◆ **Exercise details**
Across the listing below, count the lines containing "Cconst". Answer with that number only.

*** Opening of Available data ***

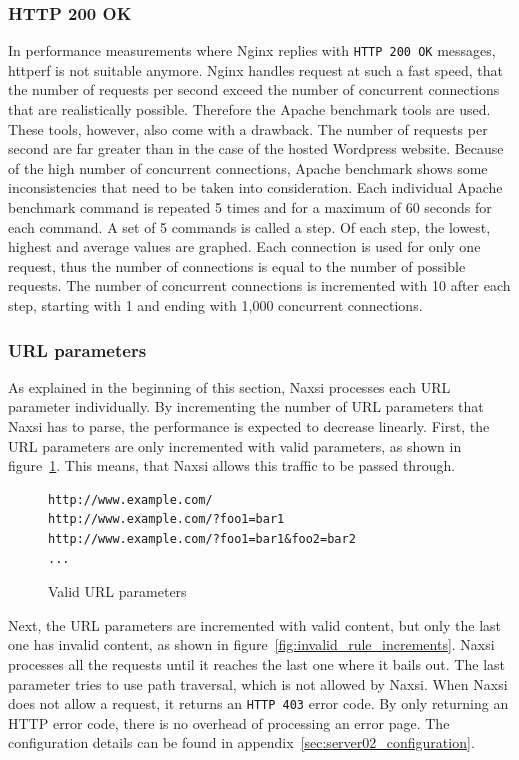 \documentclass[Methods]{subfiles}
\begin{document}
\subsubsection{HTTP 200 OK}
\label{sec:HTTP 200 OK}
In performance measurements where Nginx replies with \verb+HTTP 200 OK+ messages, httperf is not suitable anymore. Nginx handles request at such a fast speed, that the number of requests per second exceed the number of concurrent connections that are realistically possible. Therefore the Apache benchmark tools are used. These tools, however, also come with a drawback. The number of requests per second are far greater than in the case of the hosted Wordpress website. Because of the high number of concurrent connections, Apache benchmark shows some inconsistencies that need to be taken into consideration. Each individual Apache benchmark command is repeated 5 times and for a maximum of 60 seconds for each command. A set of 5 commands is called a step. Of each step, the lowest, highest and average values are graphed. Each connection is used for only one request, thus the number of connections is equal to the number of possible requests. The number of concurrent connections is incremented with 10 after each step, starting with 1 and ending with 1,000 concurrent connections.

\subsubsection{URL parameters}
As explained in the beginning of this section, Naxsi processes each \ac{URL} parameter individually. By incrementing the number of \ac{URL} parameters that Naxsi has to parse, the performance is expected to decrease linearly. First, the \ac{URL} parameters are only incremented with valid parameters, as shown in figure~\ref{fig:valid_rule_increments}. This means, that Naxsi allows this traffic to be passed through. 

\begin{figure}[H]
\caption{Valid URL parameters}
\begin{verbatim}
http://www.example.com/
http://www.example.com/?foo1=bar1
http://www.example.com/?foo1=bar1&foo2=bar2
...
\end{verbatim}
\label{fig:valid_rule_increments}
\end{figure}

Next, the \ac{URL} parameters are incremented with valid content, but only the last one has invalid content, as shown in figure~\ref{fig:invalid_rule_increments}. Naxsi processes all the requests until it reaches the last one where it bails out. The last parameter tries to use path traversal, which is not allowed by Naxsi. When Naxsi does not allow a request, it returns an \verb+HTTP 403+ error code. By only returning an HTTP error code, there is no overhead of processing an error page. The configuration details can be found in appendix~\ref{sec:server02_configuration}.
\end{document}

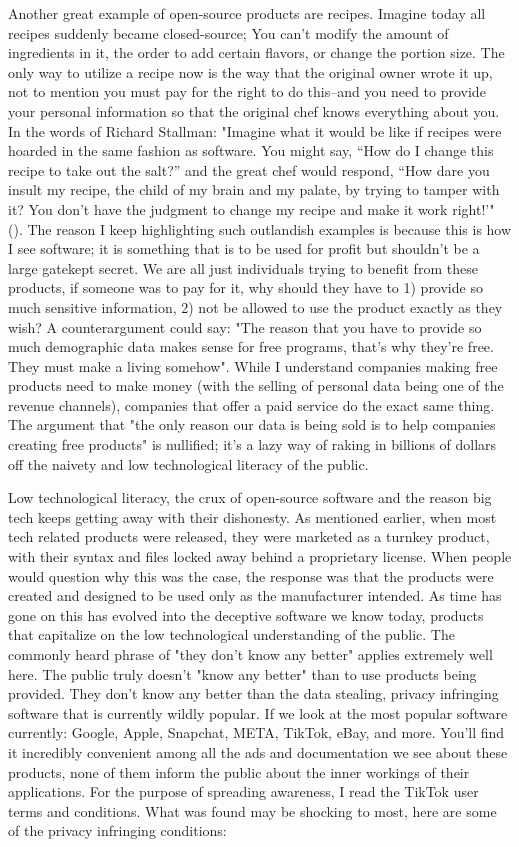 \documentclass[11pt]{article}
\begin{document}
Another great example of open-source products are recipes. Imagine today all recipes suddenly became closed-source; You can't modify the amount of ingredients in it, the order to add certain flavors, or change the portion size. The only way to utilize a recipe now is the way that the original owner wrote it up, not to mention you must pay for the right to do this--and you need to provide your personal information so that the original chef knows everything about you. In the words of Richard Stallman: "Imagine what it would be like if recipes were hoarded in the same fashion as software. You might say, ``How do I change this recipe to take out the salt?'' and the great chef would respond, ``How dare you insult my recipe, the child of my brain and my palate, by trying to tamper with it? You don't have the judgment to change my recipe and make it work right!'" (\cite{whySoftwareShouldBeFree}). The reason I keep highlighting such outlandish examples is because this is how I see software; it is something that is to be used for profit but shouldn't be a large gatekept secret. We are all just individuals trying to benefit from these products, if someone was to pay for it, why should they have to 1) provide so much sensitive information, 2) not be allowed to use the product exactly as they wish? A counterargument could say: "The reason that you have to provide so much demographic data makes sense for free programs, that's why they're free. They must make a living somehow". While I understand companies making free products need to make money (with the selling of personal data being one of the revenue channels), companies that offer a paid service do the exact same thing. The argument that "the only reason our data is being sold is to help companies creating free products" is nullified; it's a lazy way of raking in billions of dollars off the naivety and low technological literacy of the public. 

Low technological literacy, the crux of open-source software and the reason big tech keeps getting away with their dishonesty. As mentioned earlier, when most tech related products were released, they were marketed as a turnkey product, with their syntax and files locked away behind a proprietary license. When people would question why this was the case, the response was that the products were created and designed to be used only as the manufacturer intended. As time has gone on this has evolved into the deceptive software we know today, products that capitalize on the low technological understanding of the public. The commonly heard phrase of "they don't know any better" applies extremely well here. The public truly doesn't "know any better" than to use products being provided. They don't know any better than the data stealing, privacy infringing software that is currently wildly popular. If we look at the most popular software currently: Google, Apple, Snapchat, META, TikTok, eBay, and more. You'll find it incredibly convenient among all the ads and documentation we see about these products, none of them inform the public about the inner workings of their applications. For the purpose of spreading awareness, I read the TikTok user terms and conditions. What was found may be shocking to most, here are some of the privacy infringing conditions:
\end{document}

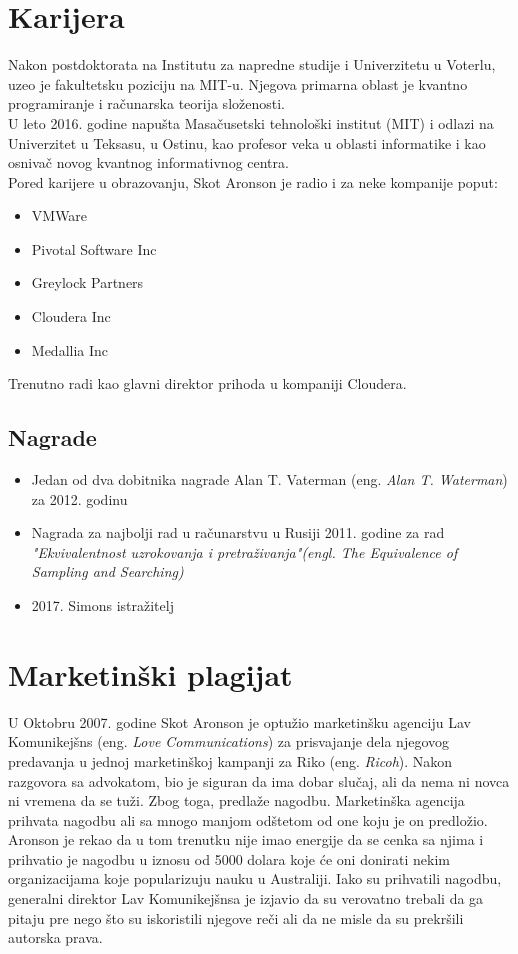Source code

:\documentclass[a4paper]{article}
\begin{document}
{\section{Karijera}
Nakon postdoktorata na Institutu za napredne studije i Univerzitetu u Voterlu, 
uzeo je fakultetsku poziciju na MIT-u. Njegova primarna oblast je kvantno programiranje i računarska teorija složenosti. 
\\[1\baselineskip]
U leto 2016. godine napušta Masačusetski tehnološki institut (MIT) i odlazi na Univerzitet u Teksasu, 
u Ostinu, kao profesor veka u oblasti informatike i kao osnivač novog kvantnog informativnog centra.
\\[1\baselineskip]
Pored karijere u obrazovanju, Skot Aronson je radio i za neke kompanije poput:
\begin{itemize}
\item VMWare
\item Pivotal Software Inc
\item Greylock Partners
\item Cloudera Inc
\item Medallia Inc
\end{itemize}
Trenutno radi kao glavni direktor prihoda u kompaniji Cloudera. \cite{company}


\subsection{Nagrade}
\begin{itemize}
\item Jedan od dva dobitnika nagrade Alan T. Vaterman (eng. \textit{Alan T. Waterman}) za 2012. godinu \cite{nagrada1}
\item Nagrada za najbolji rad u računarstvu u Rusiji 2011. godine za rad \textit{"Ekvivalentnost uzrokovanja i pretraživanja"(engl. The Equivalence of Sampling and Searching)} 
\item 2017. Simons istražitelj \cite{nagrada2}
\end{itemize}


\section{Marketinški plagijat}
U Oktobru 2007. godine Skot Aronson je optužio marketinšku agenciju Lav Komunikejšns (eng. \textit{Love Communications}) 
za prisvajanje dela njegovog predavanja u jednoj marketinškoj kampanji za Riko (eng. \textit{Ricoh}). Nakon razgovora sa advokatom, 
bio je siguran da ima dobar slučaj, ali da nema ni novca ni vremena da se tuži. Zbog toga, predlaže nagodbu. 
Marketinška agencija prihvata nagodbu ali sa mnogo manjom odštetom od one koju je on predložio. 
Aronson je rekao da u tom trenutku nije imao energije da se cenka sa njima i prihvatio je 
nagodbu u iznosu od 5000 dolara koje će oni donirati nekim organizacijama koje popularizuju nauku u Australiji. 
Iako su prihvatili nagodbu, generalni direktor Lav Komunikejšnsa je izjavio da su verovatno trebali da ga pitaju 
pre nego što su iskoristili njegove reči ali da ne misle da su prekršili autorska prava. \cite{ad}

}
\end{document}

*** Close of Available data ***
*** Opening of Available data ***

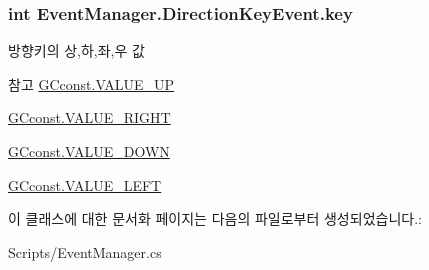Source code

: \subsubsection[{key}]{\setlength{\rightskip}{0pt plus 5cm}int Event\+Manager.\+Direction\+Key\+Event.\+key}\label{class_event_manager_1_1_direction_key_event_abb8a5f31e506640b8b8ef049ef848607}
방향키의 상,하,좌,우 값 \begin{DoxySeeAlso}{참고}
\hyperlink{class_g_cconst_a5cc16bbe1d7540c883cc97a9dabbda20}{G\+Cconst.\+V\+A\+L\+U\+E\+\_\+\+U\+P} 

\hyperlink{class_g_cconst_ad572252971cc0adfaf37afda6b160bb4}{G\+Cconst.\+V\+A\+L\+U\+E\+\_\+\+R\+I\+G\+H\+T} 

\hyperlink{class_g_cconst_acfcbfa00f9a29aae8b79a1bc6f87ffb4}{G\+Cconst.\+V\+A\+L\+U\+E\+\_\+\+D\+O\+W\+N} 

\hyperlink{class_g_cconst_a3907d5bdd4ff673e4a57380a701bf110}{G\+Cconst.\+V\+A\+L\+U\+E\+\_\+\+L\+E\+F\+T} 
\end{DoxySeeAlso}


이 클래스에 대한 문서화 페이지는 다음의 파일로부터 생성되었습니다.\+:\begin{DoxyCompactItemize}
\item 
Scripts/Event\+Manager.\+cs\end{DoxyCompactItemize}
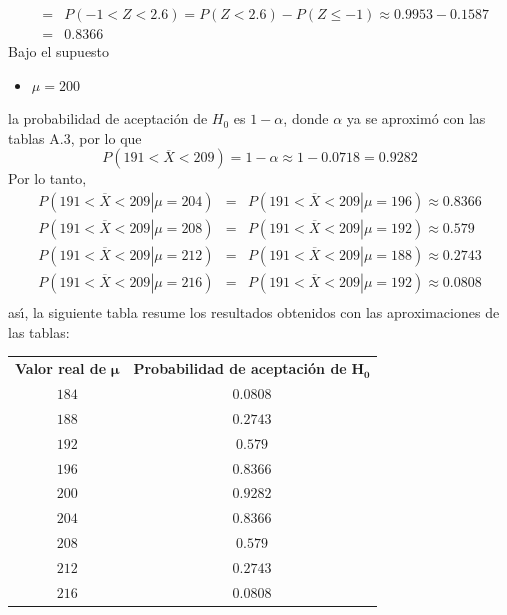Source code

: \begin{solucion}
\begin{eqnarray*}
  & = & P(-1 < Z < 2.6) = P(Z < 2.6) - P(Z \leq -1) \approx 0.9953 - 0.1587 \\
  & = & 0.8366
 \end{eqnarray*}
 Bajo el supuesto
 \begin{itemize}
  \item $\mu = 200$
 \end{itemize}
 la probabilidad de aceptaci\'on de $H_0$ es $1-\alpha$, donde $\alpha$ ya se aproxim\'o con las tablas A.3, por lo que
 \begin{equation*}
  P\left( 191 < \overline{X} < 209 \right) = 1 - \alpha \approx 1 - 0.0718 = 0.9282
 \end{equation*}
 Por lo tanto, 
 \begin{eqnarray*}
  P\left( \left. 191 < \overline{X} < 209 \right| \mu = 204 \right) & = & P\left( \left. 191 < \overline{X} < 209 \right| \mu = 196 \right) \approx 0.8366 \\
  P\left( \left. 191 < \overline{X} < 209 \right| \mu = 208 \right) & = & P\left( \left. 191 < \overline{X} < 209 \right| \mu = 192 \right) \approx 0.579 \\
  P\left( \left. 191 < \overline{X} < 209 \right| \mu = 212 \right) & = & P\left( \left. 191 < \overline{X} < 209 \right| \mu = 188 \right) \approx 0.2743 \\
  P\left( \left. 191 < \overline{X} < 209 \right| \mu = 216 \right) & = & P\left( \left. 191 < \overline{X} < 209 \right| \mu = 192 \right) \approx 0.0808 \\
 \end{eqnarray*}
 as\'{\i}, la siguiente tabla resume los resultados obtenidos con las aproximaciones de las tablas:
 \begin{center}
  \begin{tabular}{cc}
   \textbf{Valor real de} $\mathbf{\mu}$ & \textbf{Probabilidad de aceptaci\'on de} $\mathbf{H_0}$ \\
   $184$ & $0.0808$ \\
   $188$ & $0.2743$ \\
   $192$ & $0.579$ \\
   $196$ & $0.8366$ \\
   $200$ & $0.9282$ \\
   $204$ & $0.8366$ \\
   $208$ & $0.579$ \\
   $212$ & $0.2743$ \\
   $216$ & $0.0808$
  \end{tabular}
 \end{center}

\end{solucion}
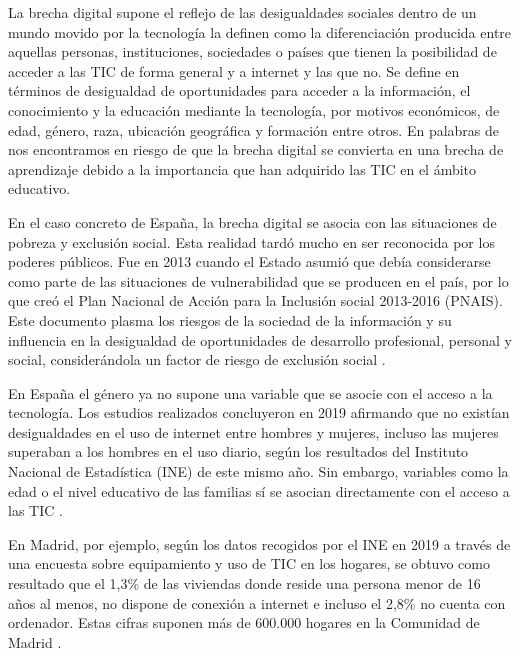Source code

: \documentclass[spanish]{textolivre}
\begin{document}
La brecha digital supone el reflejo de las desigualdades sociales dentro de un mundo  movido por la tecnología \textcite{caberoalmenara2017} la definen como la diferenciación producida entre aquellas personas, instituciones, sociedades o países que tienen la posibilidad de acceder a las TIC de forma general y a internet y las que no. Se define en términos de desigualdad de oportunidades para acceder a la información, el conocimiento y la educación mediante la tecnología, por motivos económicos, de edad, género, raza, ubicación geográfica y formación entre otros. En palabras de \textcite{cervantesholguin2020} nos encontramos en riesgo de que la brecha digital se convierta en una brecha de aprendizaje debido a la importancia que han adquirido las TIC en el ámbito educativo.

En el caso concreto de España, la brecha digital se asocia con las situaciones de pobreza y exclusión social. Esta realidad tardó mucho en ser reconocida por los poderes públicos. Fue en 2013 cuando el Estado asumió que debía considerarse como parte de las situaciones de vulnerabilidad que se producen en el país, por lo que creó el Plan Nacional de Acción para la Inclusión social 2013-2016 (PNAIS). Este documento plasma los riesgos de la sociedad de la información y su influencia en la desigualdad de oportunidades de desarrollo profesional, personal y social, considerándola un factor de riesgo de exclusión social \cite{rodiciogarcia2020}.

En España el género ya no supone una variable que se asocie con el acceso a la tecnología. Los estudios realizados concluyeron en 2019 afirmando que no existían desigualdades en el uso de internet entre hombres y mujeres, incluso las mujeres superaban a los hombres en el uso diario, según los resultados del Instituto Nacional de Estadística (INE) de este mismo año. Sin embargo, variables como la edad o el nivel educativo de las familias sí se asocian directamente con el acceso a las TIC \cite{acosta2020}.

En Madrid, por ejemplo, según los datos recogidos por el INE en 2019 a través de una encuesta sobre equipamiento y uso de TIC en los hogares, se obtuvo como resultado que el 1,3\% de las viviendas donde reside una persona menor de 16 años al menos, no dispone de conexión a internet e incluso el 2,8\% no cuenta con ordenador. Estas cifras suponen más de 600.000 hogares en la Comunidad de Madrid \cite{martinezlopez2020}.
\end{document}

*** Close of Available data ***

◆ **Your response**
4